At Windows Central, Anthony J. Nash had huge praise for the momentum feature in his unscored review:
"Gameday Momentum, much like its name suggests, is an addition that brings with it changes to the ebbs and flows of how you're playing. While homefield advantage has always existed in sports games, Madden NFL 22 tweaks this a bit with the addition of a new Momentum Meter and unlockable perks called M-Factors (Momentum Factors). These M-Factors are similar to how X-Factors exist in the game for specific players, but only for the 32 different stadiums in the NFL. Now, how you play in the game will either add or subtract from the the Momentum tracker that appears above the scoreboard. Each stadium also has its own unique M-Factors, ranging from playart not showing up to the buttons for receivers no longer appearing if you're performing too poorly."
It's not just a fun addition to the gameplay; it's one of those that should make onlookers wonder why it hasn't been done earlier. Fighting an opponent for space on the momentum bar is just another wrinkle to gameplay that makes the overall experience more enjoyable.
Similar story for the complementary atmosphere feature. The advantages given to the home team aren't too powerful, but they are realistic. More importantly, they help each game (especially during a 17-game franchise mode or something) feel different.
Mark Delaney, Games Radar +
As fans have come to expect, Madden NFL 22 continues the tradition of offering up as many game modes as possible to as wide of an audience as possible.
In his review-in-progress at Games Radar +, Mark Delaney offers up a take on those:
"Beyond Franchise, Madden 22 returns the same eclectic suite of modes as last year's game, usually with some appreciable differences, such as more cosmetic rewards in The Yard, a new half-decent story in Face of the Franchise with a new linebacker option, and the everpresent upward ramp of slightly better visuals, commentary, and presentation than the year before. In each case, the changes all feel peripheral to Franchise's focused fixes."
It's a little akin to the Tampa Bay Buccaneers being able to re-sign everybody after a title win—an embarrassment of riches.

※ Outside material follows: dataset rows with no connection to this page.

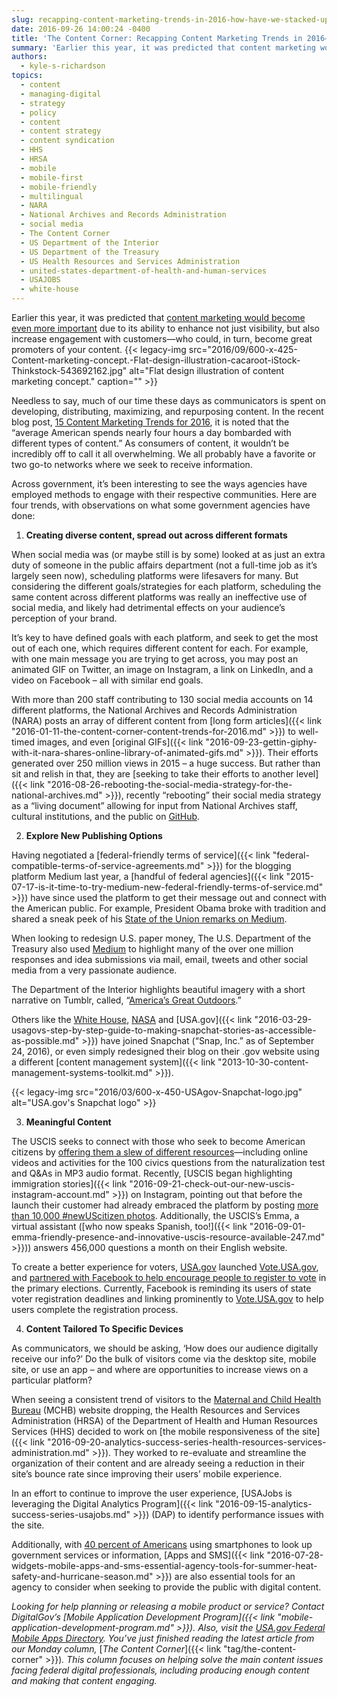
 ```yaml
---
slug: recapping-content-marketing-trends-in-2016-how-have-we-stacked-up
date: 2016-09-26 14:00:24 -0400
title: 'The Content Corner: Recapping Content Marketing Trends in 2016—How Have We Stacked Up?'
summary: 'Earlier this year, it was predicted that content marketing would become even more important due to its ability to enhance not just visibility, but also increase engagement with customers&mdash;who could, in turn, become great promoters of your content. Needless to say, much of our time these days as communicators is spent on developing, distributing, maximizing, and'
authors:
  - kyle-s-richardson
topics:
  - content
  - managing-digital
  - strategy
  - policy
  - content
  - content strategy
  - content syndication
  - HHS
  - HRSA
  - mobile
  - mobile-first
  - mobile-friendly
  - multilingual
  - NARA
  - National Archives and Records Administration
  - social media
  - The Content Corner
  - US Department of the Interior
  - US Department of the Treasury
  - US Health Resources and Services Administration
  - united-states-department-of-health-and-human-services
  - USAJOBS
  - white-house
---
```


Earlier this year, it was predicted that [content marketing would become even more important](http://buildfire.com/content-marketing-trends-2016/) due to its ability to enhance not just visibility, but also increase engagement with customers—who could, in turn, become great promoters of your content. {{< legacy-img src="2016/09/600-x-425-Content-marketing-concept.-Flat-design-illustration-cacaroot-iStock-Thinkstock-543692162.jpg" alt="Flat design illustration of content marketing concept." caption="" >}} 

Needless to say, much of our time these days as communicators is spent on developing, distributing, maximizing, and repurposing content. In the recent blog post, [15 Content Marketing Trends for 2016](http://buildfire.com/content-marketing-trends-2016/), it is noted that the &#8220;average American spends nearly four hours a day bombarded with different types of content.” As consumers of content, it wouldn’t be incredibly off to call it all overwhelming. We all probably have a favorite or two go-to networks where we seek to receive information.

Across government, it’s been interesting to see the ways agencies have employed methods to engage with their respective communities. Here are four trends, with observations on what some government agencies have done:

  1. **Creating diverse content, spread out across different formats**

When social media was (or maybe still is by some) looked at as just an extra duty of someone in the public affairs department (not a full-time job as it&#8217;s largely seen now), scheduling platforms were lifesavers for many. But considering the different goals/strategies for each platform, scheduling the same content across different platforms was really an ineffective use of social media, and likely had detrimental effects on your audience&#8217;s perception of your brand.

It’s key to have defined goals with each platform, and seek to get the most out of each one, which requires different content for each. For example, with one main message you are trying to get across, you may post an animated GIF on Twitter, an image on Instagram, a link on LinkedIn, and a video on Facebook – all with similar end goals.

With more than 200 staff contributing to 130 social media accounts on 14 different platforms, the National Archives and Records Administration (NARA) posts an array of different content from [long form articles]({{< link "2016-01-11-the-content-corner-content-trends-for-2016.md" >}}) to well-timed images, and even [original GIFs]({{< link "2016-09-23-gettin-giphy-with-it-nara-shares-online-library-of-animated-gifs.md" >}}). Their efforts generated over 250 million views in 2015 – a huge success. But rather than sit and relish in that, they are [seeking to take their efforts to another level]({{< link "2016-08-26-rebooting-the-social-media-strategy-for-the-national-archives.md" >}}), recently “rebooting” their social media strategy as a “living document” allowing for input from National Archives staff, cultural institutions, and the public on [GitHub](http://usnationalarchives.github.io/social-media-strategy/).

<ol start="2">
  <li>
    <strong>Explore New Publishing Options</strong>
  </li>
</ol>

Having negotiated a [federal-friendly terms of service]({{< link "federal-compatible-terms-of-service-agreements.md" >}}) for the blogging platform Medium last year, a [handful of federal agencies]({{< link "2015-07-17-is-it-time-to-try-medium-new-federal-friendly-terms-of-service.md" >}}) have since used the platform to get their message out and connect with the American public. For example, President Obama broke with tradition and shared a sneak peek of his [State of the Union remarks on Medium](https://medium.com/@WhiteHouse/president-obamas-state-of-the-union-address-remarks-as-prepared-for-delivery-55f9825449b2).

When looking to redesign U.S. paper money, The U.S. Department of the Treasury also used [Medium](https://medium.com/@USTreasury/we-heard-from-you-afa4c2238d37) to highlight many of the over one million responses and idea submissions via mail, email, tweets and other social media from a very passionate audience.

The Department of the Interior highlights beautiful imagery with a short narrative on Tumblr, called, “[America’s Great Outdoors](http://americasgreatoutdoors.tumblr.com/).”

Others like the [White House](https://www.snapchat.com/add/whitehouse), [NASA](https://www.snapchat.com/add/nasa) and [USA.gov]({{< link "2016-03-29-usagovs-step-by-step-guide-to-making-snapchat-stories-as-accessible-as-possible.md" >}}) have joined Snapchat (&#8220;Snap, Inc.&#8221; as of September 24, 2016), or even simply redesigned their blog on their .gov website using a different [content management system]({{< link "2013-10-30-content-management-systems-toolkit.md" >}}).

{{< legacy-img src="2016/03/600-x-450-USAgov-Snapchat-logo.jpg" alt="USA.gov's Snapchat logo" >}}

<ol start="3">
  <li>
    <strong>Meaningful Content</strong>
  </li>
</ol>

The USCIS seeks to connect with those who seek to become American citizens by [offering them a slew of different resources](https://www.uscis.gov/citizenship/teachers/constitution-day-and-citizenship-day)—including online videos and activities for the 100 civics questions from the naturalization test and Q&As in MP3 audio format. Recently, [USCIS began highlighting immigration stories]({{< link "2016-09-21-check-out-our-new-uscis-instagram-account.md" >}}) on Instagram, pointing out that before the launch their customer had already embraced the platform by posting [more than 10,000 #newUScitizen photos](https://www.instagram.com/explore/tags/newuscitizen/). Additionally, the USCIS’s Emma, a virtual assistant ([who now speaks Spanish, too!]({{< link "2016-09-01-emma-friendly-presence-and-innovative-uscis-resource-available-247.md" >}})) answers 456,000 questions a month on their English website.

To create a better experience for voters, [USA.gov](http://usa.gov/) launched [Vote.USA.gov](http://vote.usa.gov/), and [partnered with Facebook to help encourage people to register to vote](https://blog.usa.gov/vote-usa-gov-goes-social-to-increase-voter-registration) in the primary elections. Currently, Facebook is reminding its users of state voter registration deadlines and linking prominently to [Vote.USA.gov](http://vote.usa.gov/) to help users complete the registration process.

<ol start="4">
  <li>
    <strong>Content Tailored To Specific Devices</strong>
  </li>
</ol>

As communicators, we should be asking, ‘How does our audience digitally receive our info?’ Do the bulk of visitors come via the desktop site, mobile site, or use an app – and where are opportunities to increase views on a particular platform?

When seeing a consistent trend of visitors to the [Maternal and Child Health Bureau](http://mchb.hrsa.gov/) (MCHB) website dropping, the Health Resources and Services Administration (HRSA) of the Department of Health and Human Resources Services (HHS) decided to work on [the mobile responsiveness of the site]({{< link "2016-09-20-analytics-success-series-health-resources-services-administration.md" >}}). They worked to re-evaluate and streamline the organization of their content and are already seeing a reduction in their site&#8217;s bounce rate since improving their users&#8217; mobile experience.

In an effort to continue to improve the user experience, [USAJobs is leveraging the Digital Analytics Program]({{< link "2016-09-15-analytics-success-series-usajobs.md" >}}) (DAP) to identify performance issues with the site.

Additionally, with [40 percent of Americans](http://www.pewinternet.org/2015/04/01/us-smartphone-use-in-2015/) using smartphones to look up government services or information, [Apps and SMS]({{< link "2016-07-28-widgets-mobile-apps-and-sms-essential-agency-tools-for-summer-heat-safety-and-hurricane-season.md" >}}) are also essential tools for an agency to consider when seeking to provide the public with digital content.

_Looking for help planning or releasing a mobile product or service? Contact DigitalGov’s [Mobile Application Development Program]({{< link "mobile-application-development-program.md" >}}). Also, visit the [USA.gov Federal Mobile Apps Directory](http://www.usa.gov/mobileapps.shtml)._
_You’ve just finished reading the latest article from our Monday column,_ [_The Content Corner_]({{< link "tag/the-content-corner" >}})_. This column focuses on helping solve the main content issues facing federal digital professionals, including producing enough content and making that content engaging._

Over in Face of the Franchise, players can enjoy a single-player campaign with some interesting stories and possibilities. It's not without faults, but it's a fresh-feeling experience. Progress gained by a player's Avatar there gets shared with progress made in The Yard, the quicker, arcade-inspired mode that lets players globe-hop and play a campaign, too.
Then there's the collection-frenzied mode that is Ultimate Team, plus typical staples like online play and, as many fans might suggest as the most important mode of all, franchise.
Brian Shea, Game Informer
After seemingly going largely ignored for years while the game focused on other things like Ultimate Team, fan protests and online movements saw EA Sports start to add in features for franchise during last year's game.
And now EA Sports has kicked it up a notch with new feature additions for the beloved mode.
The additions are a big part of Brian Shea's in-progress review at Game Informer:
"Franchise mode also introduces some noteworthy improvements, including new skill trees for four coaches on your staff. I also like the weekly game planning that grants boosts depending on which strategies and focuses you choose for offense and defense, as well as the ability to decide how intense you want practice to be in the lead up to the game. It's still not the full step that fans wanted going into Madden NFL 21, but with all of the changes from last year's post-launch updates added in, plus a promised scouting update tentatively scheduled for next month, the mode is slowly getting there."
On one hand, the additions don't feel too different from features already present in say, EA Sports' NHL title. On the other, it's certainly nice to see a fan-favorite mode get some serious love.
And the love simply adds more depth and immersion, so it's hard to complain. Giving RPG-lite skill trees to the coaching staff is a fun way for a player to spend time and points. And different game plans on a weekly basis centered on the traits of the upcoming opponent is a nice touch, as is needing to manage the nature of practices (full pads or no), which has an impact on health and in-game stamina.
As Shea says, the mode is slowly on the right path, but it's worth circling the upgrades in red ink as a highlight of this year's game.